Inaccuracies? Yes. Untruths in the form of Xtian deceitful propaganda wrapped up in a pristine teenage ABC Family bubble gum wrapper all with the intent to elevate Rachel as some angelic, pious christian saint and martyr while simultaneously reducing Dylan and Eric to simplistic, repugnant evil villains. You immediately catch the drift that she’s our ‘sunshine heroine’ and they are the pat ‘bad guys’. I get the sense she’s like every other cardboard cut out fresh faced teenage tv show heroine and sort of reminds me of Elena from Vampire Diaries. Based on the new trailer, this movie stunningly seems to miss it’s own message (!): that Dylan and Eric are the beginning cycle of Rachel’s end and what can happen when people are not treated with kindness and compassion or made to feel included. A little bit of random acts of kindness could have gone a long way with even these two boys (in addition to that special ed. student they showcase in the film) and yet these boys can only be used as one-dimensional antagonists and nothing more for the plot device. Rachel’s message should merely underscore in the wake of the tragedy, what must now begin to be done to remedy the situation after the tragedy has occurred by way of her death – at the start, the first domino – that went down and flicked down all twelve in her wake. Instead the boys are portrayed committing acts they never did to Rachel all for the dramatic shock value with a sole agenda to reduce them to born-rotten fiends that seem to be exempt from the potentiality of benefiting from Rachel’s tenets of kindness and compassion. Eric and Dylan are the catalyst that made Rachel’s legacy what it became / is – but we cannot forget that they are the very reason her message is being spread and yet, that’s happily what this movies seems to do all to propel it’s Xtian faith agenda. So, when you say ‘doesn’t seem THAT bad to me’ – I would say, compared to what? Seems bad enough. I mean, the way they’re rewriting it into a fictionalized account they may as well had made up characters and a different school and had it as teen series show that comes on after ‘Pretty Little Liars’.

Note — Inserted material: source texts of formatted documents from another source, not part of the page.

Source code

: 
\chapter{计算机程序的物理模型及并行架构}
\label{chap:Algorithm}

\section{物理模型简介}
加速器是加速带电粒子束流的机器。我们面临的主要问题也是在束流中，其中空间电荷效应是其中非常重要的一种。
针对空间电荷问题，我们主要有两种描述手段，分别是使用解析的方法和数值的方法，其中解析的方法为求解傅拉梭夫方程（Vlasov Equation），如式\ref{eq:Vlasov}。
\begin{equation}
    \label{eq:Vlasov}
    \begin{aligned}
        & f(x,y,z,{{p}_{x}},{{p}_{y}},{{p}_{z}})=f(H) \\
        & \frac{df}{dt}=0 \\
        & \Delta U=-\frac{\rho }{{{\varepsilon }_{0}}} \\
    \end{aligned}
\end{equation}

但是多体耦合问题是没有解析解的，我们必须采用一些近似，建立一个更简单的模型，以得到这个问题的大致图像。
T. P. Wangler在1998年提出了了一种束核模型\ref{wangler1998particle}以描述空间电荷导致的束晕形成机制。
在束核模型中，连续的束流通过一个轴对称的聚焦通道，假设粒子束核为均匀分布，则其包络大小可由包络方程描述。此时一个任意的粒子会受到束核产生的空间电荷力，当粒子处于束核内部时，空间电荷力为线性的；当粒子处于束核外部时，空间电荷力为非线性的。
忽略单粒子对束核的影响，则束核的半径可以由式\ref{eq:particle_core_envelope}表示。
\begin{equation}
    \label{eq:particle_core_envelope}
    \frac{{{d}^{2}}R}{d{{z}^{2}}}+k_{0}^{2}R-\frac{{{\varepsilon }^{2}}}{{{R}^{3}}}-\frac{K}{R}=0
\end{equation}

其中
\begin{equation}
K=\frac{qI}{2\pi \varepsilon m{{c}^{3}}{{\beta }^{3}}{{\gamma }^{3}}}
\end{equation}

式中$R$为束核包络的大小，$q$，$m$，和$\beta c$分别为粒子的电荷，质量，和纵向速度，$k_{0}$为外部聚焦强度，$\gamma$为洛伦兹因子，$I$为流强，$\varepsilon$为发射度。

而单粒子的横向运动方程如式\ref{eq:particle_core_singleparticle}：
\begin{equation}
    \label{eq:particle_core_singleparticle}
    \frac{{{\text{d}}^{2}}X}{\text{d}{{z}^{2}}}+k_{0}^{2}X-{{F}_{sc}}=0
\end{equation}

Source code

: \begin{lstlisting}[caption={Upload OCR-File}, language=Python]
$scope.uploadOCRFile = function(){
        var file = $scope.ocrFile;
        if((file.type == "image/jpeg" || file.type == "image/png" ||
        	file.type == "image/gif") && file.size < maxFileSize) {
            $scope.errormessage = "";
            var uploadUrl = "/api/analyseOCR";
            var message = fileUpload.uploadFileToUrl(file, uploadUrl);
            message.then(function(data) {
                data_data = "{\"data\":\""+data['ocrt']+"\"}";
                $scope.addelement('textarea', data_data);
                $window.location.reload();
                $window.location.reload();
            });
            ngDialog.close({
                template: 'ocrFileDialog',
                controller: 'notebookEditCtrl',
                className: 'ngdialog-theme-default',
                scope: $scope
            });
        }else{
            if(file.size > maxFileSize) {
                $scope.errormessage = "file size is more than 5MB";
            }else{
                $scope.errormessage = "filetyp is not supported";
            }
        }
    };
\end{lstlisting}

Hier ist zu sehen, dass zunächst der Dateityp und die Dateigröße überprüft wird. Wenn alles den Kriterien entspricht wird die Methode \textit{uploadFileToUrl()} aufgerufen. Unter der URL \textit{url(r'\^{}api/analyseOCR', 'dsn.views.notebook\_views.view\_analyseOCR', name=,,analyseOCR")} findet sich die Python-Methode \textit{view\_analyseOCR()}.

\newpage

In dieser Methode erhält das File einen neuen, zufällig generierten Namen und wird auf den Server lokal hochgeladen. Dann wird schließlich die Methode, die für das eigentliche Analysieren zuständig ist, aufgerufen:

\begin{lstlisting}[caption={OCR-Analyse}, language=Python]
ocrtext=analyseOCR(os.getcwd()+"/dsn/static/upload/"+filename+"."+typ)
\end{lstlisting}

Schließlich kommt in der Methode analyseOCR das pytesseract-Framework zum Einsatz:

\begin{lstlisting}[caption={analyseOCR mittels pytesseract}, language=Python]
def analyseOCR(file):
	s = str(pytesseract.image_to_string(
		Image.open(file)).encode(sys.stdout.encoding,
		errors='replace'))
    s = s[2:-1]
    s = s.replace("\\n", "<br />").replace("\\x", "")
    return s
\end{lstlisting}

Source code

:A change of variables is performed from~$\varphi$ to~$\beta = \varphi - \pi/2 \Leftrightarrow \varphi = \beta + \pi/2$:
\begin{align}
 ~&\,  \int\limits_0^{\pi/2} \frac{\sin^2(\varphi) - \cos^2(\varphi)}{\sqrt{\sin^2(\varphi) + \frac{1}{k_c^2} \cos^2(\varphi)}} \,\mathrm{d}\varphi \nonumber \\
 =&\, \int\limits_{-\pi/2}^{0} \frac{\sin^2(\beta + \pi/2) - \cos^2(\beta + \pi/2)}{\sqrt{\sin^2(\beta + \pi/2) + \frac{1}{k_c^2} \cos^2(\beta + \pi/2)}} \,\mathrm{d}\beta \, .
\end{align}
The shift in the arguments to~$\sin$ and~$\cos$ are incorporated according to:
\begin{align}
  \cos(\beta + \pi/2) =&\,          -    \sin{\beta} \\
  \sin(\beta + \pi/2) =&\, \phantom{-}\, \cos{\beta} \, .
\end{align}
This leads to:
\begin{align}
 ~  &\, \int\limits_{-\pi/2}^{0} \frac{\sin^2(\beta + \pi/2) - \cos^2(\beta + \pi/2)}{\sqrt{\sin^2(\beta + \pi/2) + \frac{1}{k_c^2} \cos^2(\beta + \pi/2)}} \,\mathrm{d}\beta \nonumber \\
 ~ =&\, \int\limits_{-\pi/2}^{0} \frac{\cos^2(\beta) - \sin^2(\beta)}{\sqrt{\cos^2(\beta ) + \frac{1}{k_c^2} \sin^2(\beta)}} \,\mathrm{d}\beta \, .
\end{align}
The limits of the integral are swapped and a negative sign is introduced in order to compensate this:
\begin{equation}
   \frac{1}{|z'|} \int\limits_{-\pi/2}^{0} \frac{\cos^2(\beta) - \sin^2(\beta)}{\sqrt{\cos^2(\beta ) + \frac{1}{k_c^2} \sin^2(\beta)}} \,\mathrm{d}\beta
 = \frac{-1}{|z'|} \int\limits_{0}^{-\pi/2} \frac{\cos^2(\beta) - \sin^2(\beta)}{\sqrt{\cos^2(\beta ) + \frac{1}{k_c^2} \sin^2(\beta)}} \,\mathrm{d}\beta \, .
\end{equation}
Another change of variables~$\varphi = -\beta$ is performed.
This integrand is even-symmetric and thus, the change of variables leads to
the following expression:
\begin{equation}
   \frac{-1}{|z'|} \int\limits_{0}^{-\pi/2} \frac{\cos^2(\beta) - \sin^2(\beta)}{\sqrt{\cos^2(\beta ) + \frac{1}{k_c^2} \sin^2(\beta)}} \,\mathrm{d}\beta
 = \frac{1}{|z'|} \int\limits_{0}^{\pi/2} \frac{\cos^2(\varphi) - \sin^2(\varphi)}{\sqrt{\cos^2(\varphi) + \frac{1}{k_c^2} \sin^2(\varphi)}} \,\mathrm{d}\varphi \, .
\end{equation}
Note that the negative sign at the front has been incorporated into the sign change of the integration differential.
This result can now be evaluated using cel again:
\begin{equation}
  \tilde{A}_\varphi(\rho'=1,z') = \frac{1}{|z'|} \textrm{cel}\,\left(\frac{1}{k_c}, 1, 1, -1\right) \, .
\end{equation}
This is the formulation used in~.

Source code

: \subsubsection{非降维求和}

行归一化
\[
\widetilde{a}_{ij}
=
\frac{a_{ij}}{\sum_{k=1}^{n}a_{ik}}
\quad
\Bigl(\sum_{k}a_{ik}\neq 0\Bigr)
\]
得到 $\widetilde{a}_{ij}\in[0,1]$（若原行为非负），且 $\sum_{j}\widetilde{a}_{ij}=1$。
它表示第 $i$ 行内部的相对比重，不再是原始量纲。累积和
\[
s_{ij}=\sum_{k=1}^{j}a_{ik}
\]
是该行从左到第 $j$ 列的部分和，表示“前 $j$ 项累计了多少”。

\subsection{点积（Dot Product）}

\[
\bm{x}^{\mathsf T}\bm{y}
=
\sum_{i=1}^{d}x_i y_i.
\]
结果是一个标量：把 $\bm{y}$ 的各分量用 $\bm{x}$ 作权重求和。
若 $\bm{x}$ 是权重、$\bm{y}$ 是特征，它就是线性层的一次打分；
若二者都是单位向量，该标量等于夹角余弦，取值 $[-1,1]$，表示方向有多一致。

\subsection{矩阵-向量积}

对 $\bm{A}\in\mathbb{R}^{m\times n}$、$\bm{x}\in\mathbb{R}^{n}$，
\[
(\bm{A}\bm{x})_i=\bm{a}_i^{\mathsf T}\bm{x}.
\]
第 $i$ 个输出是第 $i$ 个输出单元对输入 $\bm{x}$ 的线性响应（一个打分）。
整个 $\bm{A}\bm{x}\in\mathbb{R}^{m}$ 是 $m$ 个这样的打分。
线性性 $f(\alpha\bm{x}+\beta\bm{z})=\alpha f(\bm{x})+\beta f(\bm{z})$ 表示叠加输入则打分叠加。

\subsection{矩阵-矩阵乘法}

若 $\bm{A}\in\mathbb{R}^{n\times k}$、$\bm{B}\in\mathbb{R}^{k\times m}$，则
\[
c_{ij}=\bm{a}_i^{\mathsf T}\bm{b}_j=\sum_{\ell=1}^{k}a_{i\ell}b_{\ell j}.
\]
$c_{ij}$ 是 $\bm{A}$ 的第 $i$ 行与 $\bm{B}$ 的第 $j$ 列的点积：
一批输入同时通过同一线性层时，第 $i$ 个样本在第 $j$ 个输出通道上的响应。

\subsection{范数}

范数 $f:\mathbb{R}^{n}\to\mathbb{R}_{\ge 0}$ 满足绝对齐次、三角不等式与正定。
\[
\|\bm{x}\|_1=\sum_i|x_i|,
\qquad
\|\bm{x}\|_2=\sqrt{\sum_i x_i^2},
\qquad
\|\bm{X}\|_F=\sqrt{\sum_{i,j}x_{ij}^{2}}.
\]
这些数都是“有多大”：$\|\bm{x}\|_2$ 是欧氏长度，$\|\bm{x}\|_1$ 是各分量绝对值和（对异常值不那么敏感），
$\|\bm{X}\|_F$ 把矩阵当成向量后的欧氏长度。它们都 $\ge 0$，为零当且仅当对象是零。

Incidentally…Devon Adams cut Rachel’s hair super short for ‘The Smoke in the Room’ play she did early April and so there would be no way for Eric to have grabbed her by her hair and yanked her head up by her long mane yet this movie melodramatically does just that so they can make sure to get in that most vile line “do you believe in God?’ In the name of religion and the fact that this scene is a flat out lie? Now that, to me, is perverse.